I bought Luster today and for anyone that is finding albatross to be too light for them, this is a good choice. It blends into my skin tone perfectly and just makes me glow, this is going to be on my face everyday, this and mascara and I'm good to go, it's so glowy and perfect!


----------



## lunastars (Jul 21, 2008)

It's a great subtle highlighter, on the cheekbones it gives you a nice glow

I find it also works well if you want to tone down the blusher abit


----------



## gejba (Jul 21, 2008)

Is there US site which ships to EU and sells NARS?


----------



## MsCocoa (Jul 23, 2008)

Try seeing if the UK site will ship to where you are.


----------



## neonbright (Jul 27, 2008)

Ok ladies, just when I was taking a break on purchasing some more makeup for a little while, now I am going to try out Albatross.


----------



## ninaxmac (Feb 14, 2009)

I know this thread is old, but I need help. I'm thinking about getting Albatross to start highlighting my face and brow bone, but not sure what this will look like on my NW43 skin. I've read all the good things you all have said, but I am still kind of skeptical. Thanks.


----------



## mochabean (Feb 14, 2009)

Quote:

   Originally Posted by *ninaxmac* 

 
_I know this thread is old, but I need help. I'm thinking about getting Albatross to start highlighting my face and brow bone, but not sure what this will look like on my NW43 skin. I've read all the good things you all have said, but I am still kind of skeptical. Thanks._

 
I'm normally an NC42 (But I am NC44 in Studio Sculpt); and Albatross is my HG highlighter! I love it! I use the MAC 109 brush to apply a small amount to my face. Then I buff it in a little bit. I always get compliments when I wear it! You have to get it! You will love it! I love my Nars!!


----------



## Blushbaby (Feb 14, 2009)

I love the look of both Albatross and am gonna buy it at the end of the month. I loved the way Lovejoy looked on my skin so am gonna treat myself to that too!


----------



## TISH1124 (Feb 14, 2009)

Quote:

   Originally Posted by *ninaxmac* 

 
_I know this thread is old, but I need help. I'm thinking about getting Albatross to start highlighting my face and brow bone, but not sure what this will look like on my NW43 skin. I've read all the good things you all have said, but I am still kind of skeptical. Thanks._

 

I am NC45 and it looks fabulous...It is my #1 favorite highlighter!


----------



## MsCocoa (Feb 15, 2009)

Quote:

   Originally Posted by *ninaxmac* 

 
_I know this thread is old, but I need help. I'm thinking about getting Albatross to start highlighting my face and brow bone, but not sure what this will look like on my NW43 skin. I've read all the good things you all have said, but I am still kind of skeptical. Thanks._

 
NC50/NW45 here and I love this highlighter, I will always have this on hand.


----------



## mw138 (Feb 15, 2009)

I LOVE it! I use it as a highlight on my cheeks, but I may try it as an eye highlight as well.


----------



## dominichulinda (Feb 15, 2009)

does this product looks anything like mac "dancing light" beauty powder??


----------



## ninaxmac (Feb 15, 2009)

Thank's for you all's input. I am definitely going to put this on my list of things to get, but one more question. What type of brush do you recommend using this with?


----------



## OfficerJenny (Feb 15, 2009)

I use a fan brush for my cheeks and the 224 for my eyes


----------



## cocodivatime (Feb 16, 2009)

I LIVE in Albatross highlighter ever since I discovered it.  I don't think I've ever made up my face without it.  Even if I just put on lipstick and blush I ALWAYS use it.  Instant face brightener.  Don't know how I ever lived without it.

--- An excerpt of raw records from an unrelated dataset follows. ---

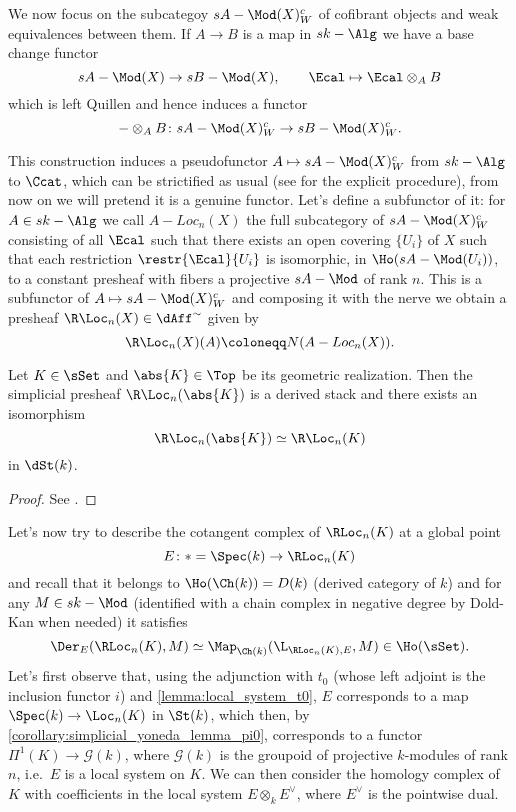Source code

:             We now focus on the subcategoy $sA-\Mod(X)^c_W$ of cofibrant objects and weak equivalences between them. If $A \to B$ is a map in $sk-\Alg$ we have a base change functor \[sA-\Mod(X) \to sB-\Mod(X), \qquad \Ecal \mapsto \Ecal \otimes_A B \] which is left Quillen and hence induces a functor \[- \otimes_A B\colon sA-\Mod(X)^c_W \to sB-\Mod(X)^c_W. \] 

            This construction induces a pseudofunctor $A \mapsto sA-\Mod(X)^c_W$ from $sk-\Alg$ to $\Ccat$, which can be strictified as usual (see \cite{Hennion:memoire} for the explicit procedure), from now on we will pretend it is a genuine functor. Let's define a subfunctor of it: for $A \in sk-\Alg$ we call $A-Loc_n(X)$ the full subcategory of $sA-\Mod(X)^c_W$ consisting of all $\Ecal$ such that there exists an open covering $\{U_i\}$ of $X$ such that each restriction $\restr{\Ecal}{U_i}$ is isomorphic, in $\Ho(sA-\Mod(U_i))$, to a constant presheaf with fibers a projective $sA-\Mod$ of rank $n$. This is a subfunctor of $A \mapsto sA-\Mod(X)^c_W$ and composing it with the nerve we obtain a presheaf $\R\Loc_n(X) \in \dAff^{\sim}$ given by \[\R\Loc_n(X)(A) \coloneqq N(A-Loc_n(X)). \]
            \begin{prop}
                \label{prop:local_system_topological}
                Let $K \in \sSet$ and $\abs{K} \in \Top$ be its geometric realization. Then the simplicial presheaf $\R\Loc_n(\abs{K})$ is a derived stack and there exists an isomorphism \[\R\Loc_n(\abs{K}) \simeq \R\Loc_n(K) \] in $\dSt(k)$.
            \end{prop}
            \begin{proof}
                See \cite[Proposition~2.2.6.5]{ToVe:hag2}. %
            \end{proof}

            Let's now try to describe the cotangent complex of $\RLoc_n(K)$ at a global point \[E\colon * = \Spec(k) \to \RLoc_n(K) \] and recall that it belongs to $\Ho(\Ch(k)) = D(k)$ (derived category of $k$) and for any $M \in sk-\Mod$ (identified with a chain complex in negative degree by Dold-Kan when needed) it satisfies \[\Der_E(\RLoc_n(K), M) \simeq \Map_{\Ch(k)}(\L_{\RLoc_n(K), E}, M) \in \Ho(\sSet).  \]
            Let's first observe that, using the adjunction with $t_0$ (whose left adjoint is the inclusion functor $i$) and \cref{lemma:local_system_t0}, $E$ corresponds to a map $\Spec(k) \to \Loc_n(K)$ in $\St(k)$, which then, by \cref{corollary:simplicial_yoneda_lemma_pi0}, corresponds to a functor $\Pi^1(K) \to \mathcal{G}(k)$, where $\mathcal{G}(k)$ is the groupoid of projective $k$-modules of rank $n$, i.e.\ $E$ is a local system on $K$.
            We can then consider the homology complex of $K$ with coefficients in the local system $E \otimes_k E^{\vee}$, where $E^{\vee}$ is the pointwise dual.

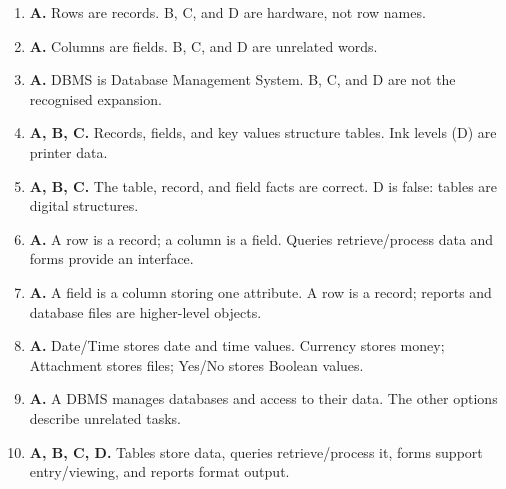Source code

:\begin{enumerate}[label=\textbf{Q\arabic*.}, leftmargin=*]
\item \textbf{A.} Rows are records. B, C, and D are hardware, not row names.
\item \textbf{A.} Columns are fields. B, C, and D are unrelated words.
\item \textbf{A.} DBMS is Database Management System. B, C, and D are not the recognised expansion.
\item \textbf{A, B, C.} Records, fields, and key values structure tables. Ink levels (D) are printer data.
\item \textbf{A, B, C.} The table, record, and field facts are correct. D is false: tables are digital structures.
\item \textbf{A.} A row is a record; a column is a field. Queries retrieve/process data and forms provide an interface.

\item \textbf{A.} A field is a column storing one attribute. A row is a record; reports and database files are higher-level objects.

\item \textbf{A.} Date/Time stores date and time values. Currency stores money; Attachment stores files; Yes/No stores Boolean values.

\item \textbf{A.} A DBMS manages databases and access to their data. The other options describe unrelated tasks.

\item \textbf{A, B, C, D.} Tables store data, queries retrieve/process it, forms support entry/viewing, and reports format output.

\end{enumerate}
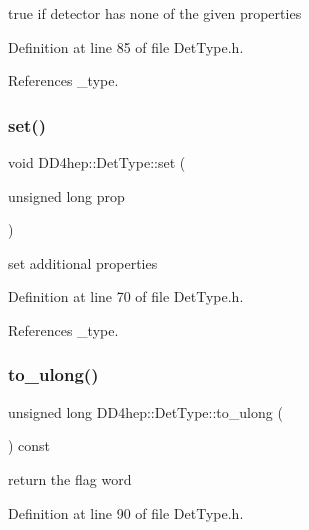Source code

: true if detector has none of the given properties 



Definition at line 85 of file Det\+Type.\+h.



References \+\_\+type.

\hypertarget{class_d_d4hep_1_1_det_type_ada4a0d1afa3bfa7e8d135b52af921dd3}{}\label{class_d_d4hep_1_1_det_type_ada4a0d1afa3bfa7e8d135b52af921dd3} 
\subsubsection{\texorpdfstring{set()}{set()}}
{\footnotesize\ttfamily void D\+D4hep\+::\+Det\+Type\+::set (\begin{DoxyParamCaption}\item[{unsigned long}]{prop }\end{DoxyParamCaption})\hspace{0.3cm}{\ttfamily [inline]}}



set additional properties 



Definition at line 70 of file Det\+Type.\+h.



References \+\_\+type.

\hypertarget{class_d_d4hep_1_1_det_type_ad56a0a94170105ef04004888071b8b8f}{}\label{class_d_d4hep_1_1_det_type_ad56a0a94170105ef04004888071b8b8f} 
\subsubsection{\texorpdfstring{to\+\_\+ulong()}{to\_ulong()}}
{\footnotesize\ttfamily unsigned long D\+D4hep\+::\+Det\+Type\+::to\+\_\+ulong (\begin{DoxyParamCaption}{ }\end{DoxyParamCaption}) const\hspace{0.3cm}{\ttfamily [inline]}}



return the flag word 



Definition at line 90 of file Det\+Type.\+h.



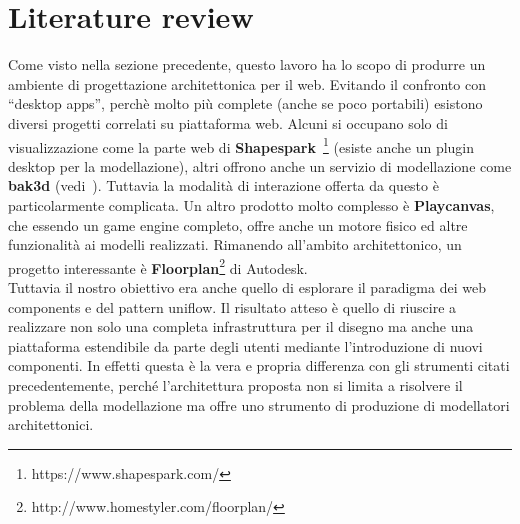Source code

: \section{Literature review}\label{sec:literature}

Come visto nella sezione precedente, questo lavoro ha lo scopo di produrre un ambiente di progettazione architettonica per il web. Evitando il confronto con ``desktop apps'', perch\`e molto pi\`u complete (anche se poco portabili) esistono diversi progetti correlati su piattaforma web. Alcuni si occupano solo di visualizzazione come la parte web di \textbf{Shapespark}~\footnote{https://www.shapespark.com/} (esiste anche un plugin desktop per la modellazione), altri offrono anche un servizio di modellazione come \textbf{bak3d} (vedi~\cite{Spini:2016:WIA:2945292.2945309}). Tuttavia la modalit\`a di interazione offerta da questo \`e particolarmente complicata. Un altro prodotto molto complesso \`e \textbf{Playcanvas}, che essendo un game engine completo, offre anche un motore fisico ed altre funzionalit\`a ai modelli realizzati. Rimanendo all'ambito architettonico, un progetto interessante \`e \textbf{Floorplan}\footnote{http://www.homestyler.com/floorplan/} di Autodesk.\\
Tuttavia il nostro obiettivo era anche quello di esplorare il paradigma dei web components e del pattern uniflow. Il risultato atteso \`e quello di riuscire a realizzare non solo una completa infrastruttura per il disegno ma anche una piattaforma estendibile da parte degli utenti mediante l'introduzione di nuovi componenti. In effetti questa \`e la vera e propria differenza con gli strumenti citati precedentemente, perché l'architettura proposta non si limita a risolvere il problema della modellazione ma offre uno strumento di produzione di modellatori architettonici.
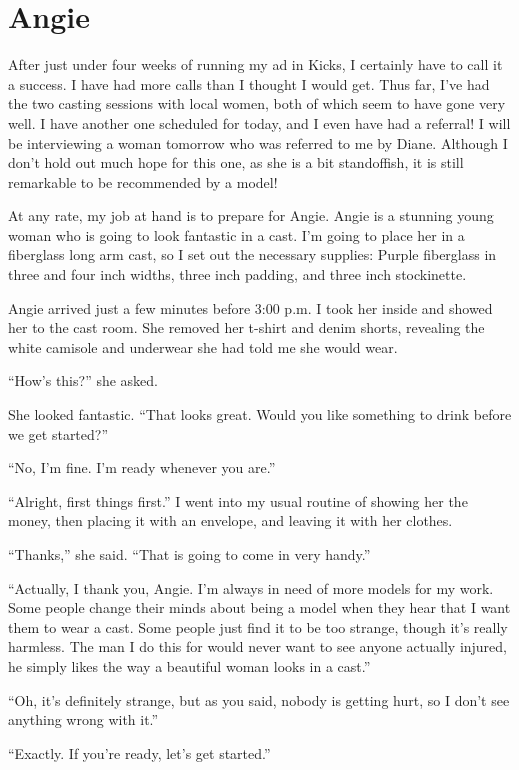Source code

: \chapter{Angie}
    After just under four weeks of running my ad in Kicks, I certainly have to call it a
success. I have had more calls than I thought I would get. Thus far, I've had the two casting
sessions with local women, both of which seem to have gone very well. I have another one
scheduled for today, and I even have had a referral! I will be interviewing a woman tomorrow who
was referred to me by Diane. Although I don't hold out much hope for this one, as she is a bit
standoffish, it is still remarkable to be recommended by a model!

At any rate, my job at hand is to prepare for Angie. Angie is a stunning young woman who is
going to look fantastic in a cast. I'm going to place her in a fiberglass long arm cast, so I
set out the necessary supplies: Purple fiberglass in three and four inch widths, three inch
padding, and three inch stockinette.

Angie arrived just a few minutes before 3:00 p.m. I took her inside and showed her to the cast
room. She removed her t-shirt and denim shorts, revealing the white camisole and underwear she
had told me she would wear.

``How's this?'' she asked.

She looked fantastic. ``That looks great. Would you like something to drink before we get
started?''

``No, I'm fine. I'm ready whenever you are.''

``Alright, first things first.'' I went into my usual routine of showing her the money, then
placing it with an envelope, and leaving it with her clothes.

``Thanks,'' she said. ``That is going to come in very handy.''

``Actually, I thank you, Angie. I'm always in need of more models for my work. Some people
change their minds about being a model when they hear that I want them to wear a cast. Some
people just find it to be too strange, though it's really harmless. The man I do this for would
never want to see anyone actually injured, he simply likes the way a beautiful woman looks in a
cast.''

``Oh, it's definitely strange, but as you said, nobody is getting hurt, so I don't see anything
wrong with it.''

``Exactly. If you're ready, let's get started.''

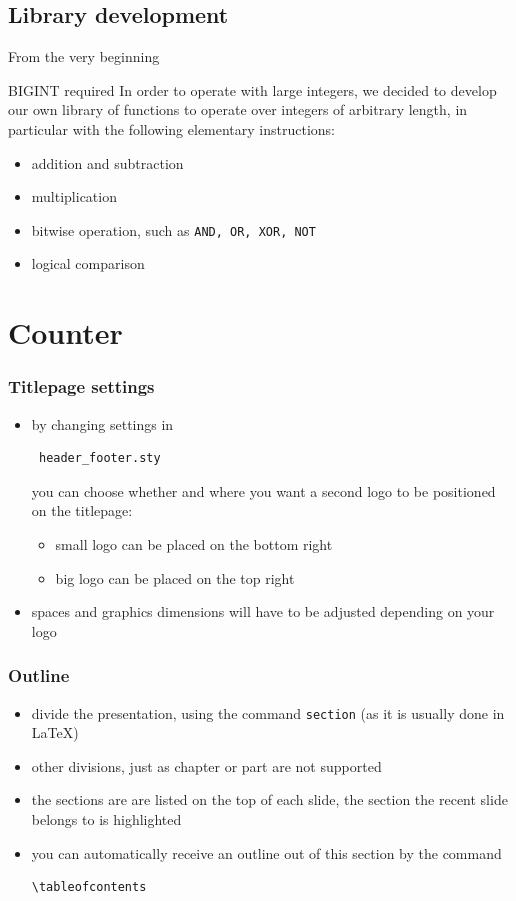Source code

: \documentclass{beamer}
\begin{document}
\subsection{Library development}
\begin{frame}{From the very beginning}
	\begin{block}{BIGINT required}
		In order to operate with large integers, we decided to develop our own library of functions to operate over integers of arbitrary length, in particular with the following elementary instructions:
		\begin{itemize}
			\item addition and subtraction
			\item multiplication
			\item bitwise operation, such as \texttt{AND, OR, XOR, NOT}
			\item logical comparison
		\end{itemize}
	\end{block}
\end{frame}




\section{Counter}

\begin{frame}[fragile]
\frametitle{Titlepage settings}
\begin{itemize}
\item by changing settings in \begin{verbatim} header_footer.sty \end{verbatim} you can choose whether and where you want a second logo to be positioned on the titlepage:
\begin{itemize}
\item small logo can be placed on the bottom right
\item big logo can be placed on the top right
\end{itemize}
\item spaces and graphics dimensions will have to be adjusted depending on your logo
\end{itemize}
\end{frame}

\begin{frame}[fragile]
\frametitle{Outline}
\begin{itemize}
\item divide the presentation, using the command {\tt section} 
(as it is usually done in \LaTeX) 
\item other divisions, just as chapter or part are not supported
\item the sections are are listed on the top of each slide, the section the 
recent slide belongs to is highlighted
\item you can automatically receive an outline out of this section by the command
\begin{verbatim}
\tableofcontents
\end{verbatim}
\end{itemize}
\end{frame}
\end{document}
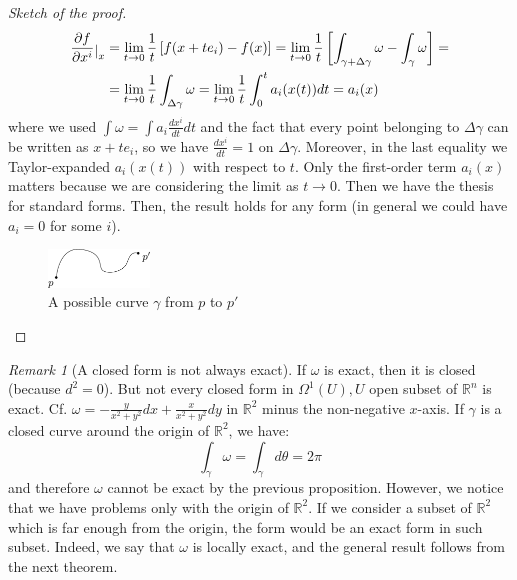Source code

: \documentclass[a4paper,11pt,titlepage, article, oneside]{memoir}
\numberwithin{equation}{section}
\theoremstyle{definition}
\theoremstyle{remark}
\newtheorem{remark}[theorem]{Remark}
\newcommand{\rfield}{\mathbb{R}}
\newcommand{\restrict}[2]{{#1}\raisebox{-.5ex}{$|$}_{#2}}
\begin{document}
\begin{proof}[Sketch of the proof]
\begin{align*}
\restrict{\frac{\partial f}{\partial x^i}}{x} &= \lim\limits_{t \to 0} \frac{1}{t} \left[ f(x+t e_i) - f(x) \right] = \lim\limits_{t \to 0} \frac{1}{t} \left[  \int_{\gamma + \Delta \gamma} \omega - \int_{\gamma} \omega \right] = \\
&= \lim\limits_{t \to 0} \frac{1}{t} \int_{\Delta \gamma} \omega = \lim\limits_{t \to 0} \frac{1}{t} \int_0^t a_i(x(t)) dt = a_i(x)
\end{align*}
where we used $\int \omega = \int a_i \frac{dx^i}{dt} dt$ and the fact that every point belonging to $\Delta \gamma$ can be written as $x + t e_i$, so we have $\frac{dx^i}{dt} = 1$ on $\Delta \gamma$. Moreover, in the last equality we Taylor-expanded $a_i(x(t))$ with respect to $t$. Only the first-order term $a_i(x)$ matters because we are considering the limit as $t \to 0$. Then we have the thesis for standard forms. Then, the result holds for any form (in general we could have $a_i = 0$ for some $i$).
\begin{figure}[h] \label{Fig:pcurve}
     \centering
     \includegraphics[width=0.24\textwidth]{Images/pp'.pdf} 
     \caption{A possible curve $\gamma$ from $p$ to $p'$}      
\end{figure}
\end{proof}

\begin{remarkbox}\begin{remark}[A closed form is not always exact]
  If $\omega$ is exact, then it is closed (because $d^2=0$). But not every closed form in $\Omega^1(U), U$ open subset of $\rfield^n$ is exact. Cf. $\omega = - \frac{y}{x^2 + y^2} dx + \frac{x}{x^2+y^2}dy$ in $\rfield^2$ minus the non-negative $x$-axis. If $\gamma$ is a closed curve around the origin of $\rfield^2$, we have:
  $$\int_{\gamma} \omega = \int_{\gamma} d\theta = 2\pi$$
  and therefore $\omega$ cannot be exact by the previous proposition. However, we notice that we have problems only with the origin of $\rfield^2$. If we consider a subset of $\rfield^2$ which is far enough from the origin, the form would be an exact form in such subset. Indeed, we say that $\omega$ is locally exact, and the general result follows from the next theorem.
\end{remark}\end{remarkbox}
\end{document}
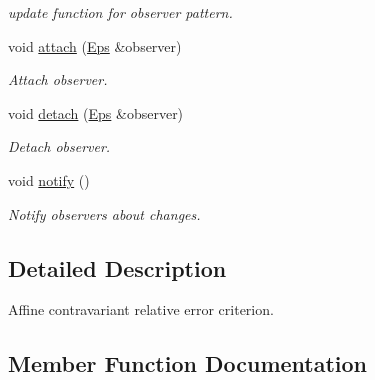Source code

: \begin{DoxyCompactItemize}
\begin{DoxyCompactList}\small\item\em update function for observer pattern. \end{DoxyCompactList}\item 
\hypertarget{classSpacy_1_1Mixin_1_1MixinConnection_abb5520ee6b22dd993d78f142939a1ed4}{}void \hyperlink{classSpacy_1_1Mixin_1_1MixinConnection_abb5520ee6b22dd993d78f142939a1ed4}{attach} (\hyperlink{classSpacy_1_1Mixin_1_1Eps_a51dbe0b9cc950e0f3dfd34a481f08ae4}{Eps} \&observer)\label{classSpacy_1_1Mixin_1_1MixinConnection_abb5520ee6b22dd993d78f142939a1ed4}

\begin{DoxyCompactList}\small\item\em Attach observer. \end{DoxyCompactList}\item 
\hypertarget{classSpacy_1_1Mixin_1_1MixinConnection_adda739590c487679c26f60e50aedb73f}{}void \hyperlink{classSpacy_1_1Mixin_1_1MixinConnection_adda739590c487679c26f60e50aedb73f}{detach} (\hyperlink{classSpacy_1_1Mixin_1_1Eps_a51dbe0b9cc950e0f3dfd34a481f08ae4}{Eps} \&observer)\label{classSpacy_1_1Mixin_1_1MixinConnection_adda739590c487679c26f60e50aedb73f}

\begin{DoxyCompactList}\small\item\em Detach observer. \end{DoxyCompactList}\item 
\hypertarget{classSpacy_1_1Mixin_1_1MixinConnection_a1ddeaa78a3bb4a38c2cca36d1f99fe36}{}void \hyperlink{classSpacy_1_1Mixin_1_1MixinConnection_a1ddeaa78a3bb4a38c2cca36d1f99fe36}{notify} ()\label{classSpacy_1_1Mixin_1_1MixinConnection_a1ddeaa78a3bb4a38c2cca36d1f99fe36}

\begin{DoxyCompactList}\small\item\em Notify observers about changes. \end{DoxyCompactList}\end{DoxyCompactItemize}


\subsection{Detailed Description}
Affine contravariant relative error criterion. 

\subsection{Member Function Documentation}
\hypertarget{classSpacy_1_1Newton_1_1Termination_1_1AffineContravariant_a16b9829fd882e948b5d273b80c549f4b}{}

I guess skin color would come into play as it might not work on everyone but for me its tops.  LOVE it.


----------



## lipshock (Feb 21, 2009)

Quote:

   Originally Posted by *dominichulinda* 

 
_





does this product looks anything like mac "dancing light" beauty powder??_

 


IMHO, no, they are different.  I have both and I have to say that I prefer the Albatross over the DL beauty powder.  The consistency and texture of the Albatross is far creamier and less glittery on my skin than DL.  I do like the Dancing Light though but I think I'm going to have to find another use for it because I have fallen in love, head over heels in love, with NARS Albatross.  
	

	
	
		
		

		
		
	


	

















I used it in the above picture and wow, my skin has never appeared so glowy.  Yeah, excuse the greasy face (I took this at the end of the day) and the pimple on my cheek.


----------



## TISH1124 (Feb 21, 2009)

^^^ Girl I was trying to take notes on that fotd and then it disappeared!! You look fabulous!!


----------



## lipshock (Feb 21, 2009)

Quote:

   Originally Posted by *TISH1127* 

 
_^^^ Girl I was trying to take notes on that fotd and then it disappeared!! You look fabulous!!_

 



Tish, stop lying.

That FOTD was so bad.


----------



## TISH1124 (Feb 21, 2009)

^^^ You are crazy as HECK!!! You are a perfectionist ...I LOVED that fotd and still do! PM me what you used...and I'm good...I already screen saved this picture LOL


----------



## lipshock (Feb 22, 2009)

Quote:

   Originally Posted by *TISH1127* 

 
_^^^ You are crazy as HECK!!! You are a perfectionist ...I LOVED that fotd and still do! PM me what you used...and I'm good...I already screen saved this picture LOL_

 


I am quite the perfectionist.

It was like as soon as I hit Submit, I saw a million and one things that were just wrong.  LOL.  Ah, I need help.

I'm PMing you now.  =]


----------



## M4C_G1RL (Feb 22, 2009)

Quote:

   Originally Posted by *lipshock* 

 
_I am quite the perfectionist.

It was like as soon as I hit Submit, I saw a million and one things that were just wrong.  LOL.  Ah, I need help.

I'm PMing you now.  =]_

 

Noooo don't PM, let us all know please, i was considering opting for no make-up for a while but having seen that pic i think i'm going to go upstairs and try to copy it now lol!


----------



## kay_411 (Feb 22, 2009)

i think 1 needs to get it asap


----------



## sss215 (Dec 19, 2010)

I use it  on highlighting spots under my foundation and it gives the perfect glow.


----------



## User38 (Dec 19, 2010)

^ me too SS


----------



## thiscarmen (Dec 19, 2010)

I love using Albatross for a highlighter.  And it's more of a light golden sheen than a silvery pink sheen.


----------